It is assigned as error that the court instructed the jury that the nuisance referred to in the petition must have been the “immediate and proximate cause” of Mr. Godwin’s death. It would have been better to have said “natural and proximate cause;” for if this charge meant that the defendant was only responsible for the immediate results of its acts, as distinguished from the consequential results, it would have been error. But in the light of the whole charge, it is clear that the jury could not- have thus understood the instruction, nor that it was necessary for them to find that death “speedily” resulted from the maintenance of the nuisance, but that they understood rather that they could not find for the plaintiff if it appeared that the sickness and death had been occasioned by other nuisances in the town, or if he had died as a consequence of a cause not directly and proximately occasioned by the pool referred to in the declaration.
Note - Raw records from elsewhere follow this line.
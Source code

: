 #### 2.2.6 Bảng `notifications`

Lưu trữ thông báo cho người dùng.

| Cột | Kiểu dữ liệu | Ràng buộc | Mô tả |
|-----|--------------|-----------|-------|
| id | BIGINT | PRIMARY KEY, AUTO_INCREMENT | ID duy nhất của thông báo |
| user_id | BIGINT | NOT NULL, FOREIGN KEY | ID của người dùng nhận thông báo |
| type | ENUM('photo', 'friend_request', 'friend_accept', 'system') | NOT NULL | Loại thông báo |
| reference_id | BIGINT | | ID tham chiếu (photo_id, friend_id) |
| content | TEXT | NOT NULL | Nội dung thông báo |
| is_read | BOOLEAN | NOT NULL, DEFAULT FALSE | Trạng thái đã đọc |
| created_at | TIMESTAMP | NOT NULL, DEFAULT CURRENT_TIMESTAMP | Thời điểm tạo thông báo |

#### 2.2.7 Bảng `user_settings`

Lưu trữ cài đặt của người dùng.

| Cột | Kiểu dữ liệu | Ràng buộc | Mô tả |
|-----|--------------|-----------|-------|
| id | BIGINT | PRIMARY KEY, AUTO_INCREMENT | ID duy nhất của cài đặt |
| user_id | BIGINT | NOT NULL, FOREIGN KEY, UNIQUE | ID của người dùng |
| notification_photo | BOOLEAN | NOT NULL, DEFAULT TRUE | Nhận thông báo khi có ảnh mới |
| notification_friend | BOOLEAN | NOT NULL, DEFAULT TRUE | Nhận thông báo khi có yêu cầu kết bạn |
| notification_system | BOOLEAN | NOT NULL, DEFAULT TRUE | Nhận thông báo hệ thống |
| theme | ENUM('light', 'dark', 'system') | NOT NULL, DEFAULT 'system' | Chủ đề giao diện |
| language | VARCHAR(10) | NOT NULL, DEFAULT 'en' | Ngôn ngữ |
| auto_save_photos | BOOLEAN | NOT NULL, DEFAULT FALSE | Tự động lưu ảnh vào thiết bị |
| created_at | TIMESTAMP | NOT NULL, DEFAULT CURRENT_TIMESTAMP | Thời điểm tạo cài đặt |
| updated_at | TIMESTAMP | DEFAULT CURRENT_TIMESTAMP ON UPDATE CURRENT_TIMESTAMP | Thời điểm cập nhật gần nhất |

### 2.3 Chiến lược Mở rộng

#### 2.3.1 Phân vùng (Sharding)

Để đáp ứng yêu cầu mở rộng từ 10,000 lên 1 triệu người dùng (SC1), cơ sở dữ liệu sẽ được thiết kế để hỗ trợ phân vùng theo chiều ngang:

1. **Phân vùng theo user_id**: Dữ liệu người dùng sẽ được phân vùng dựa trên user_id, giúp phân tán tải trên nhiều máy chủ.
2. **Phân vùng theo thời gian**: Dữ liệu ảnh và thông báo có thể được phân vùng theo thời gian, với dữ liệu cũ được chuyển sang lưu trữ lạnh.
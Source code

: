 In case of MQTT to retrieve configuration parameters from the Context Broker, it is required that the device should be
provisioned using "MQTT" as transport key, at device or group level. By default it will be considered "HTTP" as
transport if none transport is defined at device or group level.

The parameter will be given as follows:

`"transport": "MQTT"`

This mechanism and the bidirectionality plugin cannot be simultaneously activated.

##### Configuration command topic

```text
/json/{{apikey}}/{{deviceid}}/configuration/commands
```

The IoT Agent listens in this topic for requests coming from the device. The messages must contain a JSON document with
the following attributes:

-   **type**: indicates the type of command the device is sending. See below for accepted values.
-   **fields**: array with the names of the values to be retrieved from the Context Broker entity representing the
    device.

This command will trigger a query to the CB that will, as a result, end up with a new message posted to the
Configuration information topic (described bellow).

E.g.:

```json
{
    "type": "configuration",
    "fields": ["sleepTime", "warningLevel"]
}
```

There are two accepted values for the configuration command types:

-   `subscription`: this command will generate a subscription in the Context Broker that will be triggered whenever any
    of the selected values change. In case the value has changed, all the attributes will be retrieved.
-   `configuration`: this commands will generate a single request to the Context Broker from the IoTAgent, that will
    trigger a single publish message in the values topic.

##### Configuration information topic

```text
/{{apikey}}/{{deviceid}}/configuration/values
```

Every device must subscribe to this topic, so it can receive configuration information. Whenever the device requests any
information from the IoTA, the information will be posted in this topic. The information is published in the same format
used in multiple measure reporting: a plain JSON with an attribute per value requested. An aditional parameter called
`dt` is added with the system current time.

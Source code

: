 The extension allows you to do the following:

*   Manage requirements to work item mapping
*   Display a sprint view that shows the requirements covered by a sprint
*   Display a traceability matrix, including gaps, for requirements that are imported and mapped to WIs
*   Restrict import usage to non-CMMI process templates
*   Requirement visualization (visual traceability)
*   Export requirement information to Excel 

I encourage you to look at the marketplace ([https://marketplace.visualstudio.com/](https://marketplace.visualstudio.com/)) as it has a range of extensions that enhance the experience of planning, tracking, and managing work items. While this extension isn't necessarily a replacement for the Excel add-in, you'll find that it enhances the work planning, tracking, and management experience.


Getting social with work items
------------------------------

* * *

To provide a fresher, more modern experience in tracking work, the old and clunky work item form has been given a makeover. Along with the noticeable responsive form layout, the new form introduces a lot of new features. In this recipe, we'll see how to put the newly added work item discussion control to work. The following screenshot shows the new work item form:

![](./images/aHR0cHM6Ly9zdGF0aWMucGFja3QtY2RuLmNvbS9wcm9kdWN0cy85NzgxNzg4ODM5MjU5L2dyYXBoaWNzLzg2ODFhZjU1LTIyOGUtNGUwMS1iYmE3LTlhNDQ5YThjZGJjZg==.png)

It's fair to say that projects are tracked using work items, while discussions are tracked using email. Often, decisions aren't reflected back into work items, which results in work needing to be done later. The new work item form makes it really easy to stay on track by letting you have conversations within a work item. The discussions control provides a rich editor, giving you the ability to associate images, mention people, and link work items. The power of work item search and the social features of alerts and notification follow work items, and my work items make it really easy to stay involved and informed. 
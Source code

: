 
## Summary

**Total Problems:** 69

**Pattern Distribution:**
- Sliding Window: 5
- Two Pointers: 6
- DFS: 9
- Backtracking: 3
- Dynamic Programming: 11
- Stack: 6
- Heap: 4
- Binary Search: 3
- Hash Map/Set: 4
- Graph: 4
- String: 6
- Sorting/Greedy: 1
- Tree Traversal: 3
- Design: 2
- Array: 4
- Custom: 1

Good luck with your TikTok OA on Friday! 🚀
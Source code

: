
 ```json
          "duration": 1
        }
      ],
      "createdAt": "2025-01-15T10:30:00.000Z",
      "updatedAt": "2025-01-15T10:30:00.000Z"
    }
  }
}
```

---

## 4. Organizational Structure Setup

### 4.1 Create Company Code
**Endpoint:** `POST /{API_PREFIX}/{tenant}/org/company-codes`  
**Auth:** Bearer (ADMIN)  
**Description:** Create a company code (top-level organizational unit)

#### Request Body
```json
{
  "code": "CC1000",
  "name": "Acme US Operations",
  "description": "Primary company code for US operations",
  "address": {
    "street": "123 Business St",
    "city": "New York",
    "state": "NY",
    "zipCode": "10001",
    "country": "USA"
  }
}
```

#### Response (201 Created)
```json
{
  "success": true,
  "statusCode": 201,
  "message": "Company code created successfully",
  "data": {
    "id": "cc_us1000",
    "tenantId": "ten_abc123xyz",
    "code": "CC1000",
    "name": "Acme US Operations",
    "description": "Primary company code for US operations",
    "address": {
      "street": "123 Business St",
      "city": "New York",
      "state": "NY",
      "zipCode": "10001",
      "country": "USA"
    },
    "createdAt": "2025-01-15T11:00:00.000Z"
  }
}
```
In discussing legal causation, the phrase “proximate cause” does not necessarily mean that which is nearest, but refers rather to the efficient cause, and in this sense is sometimes referred to as the “immediate and direct” cause as opposed to “remote.” And the words “proximate,” “immediate,” and “ direct ” are frequently used as synonymous. Compare Mayor of Savannah v. Cleary, 67 Ga. 154 (3); Sharp v. Parker, 108 Ga. 805; Stevens v. Stevens, 96 Ga. 374 (3); Civil Code, §3911; 1 Thomp. Neg. (2d ed.) 47, 49; Webster’s Int. Dic. s. v. “immediate.”
The other assignments are sufficiently dealt with in the head-notes. There was no error in refusing to grant a new trial.
Judgment affirmed.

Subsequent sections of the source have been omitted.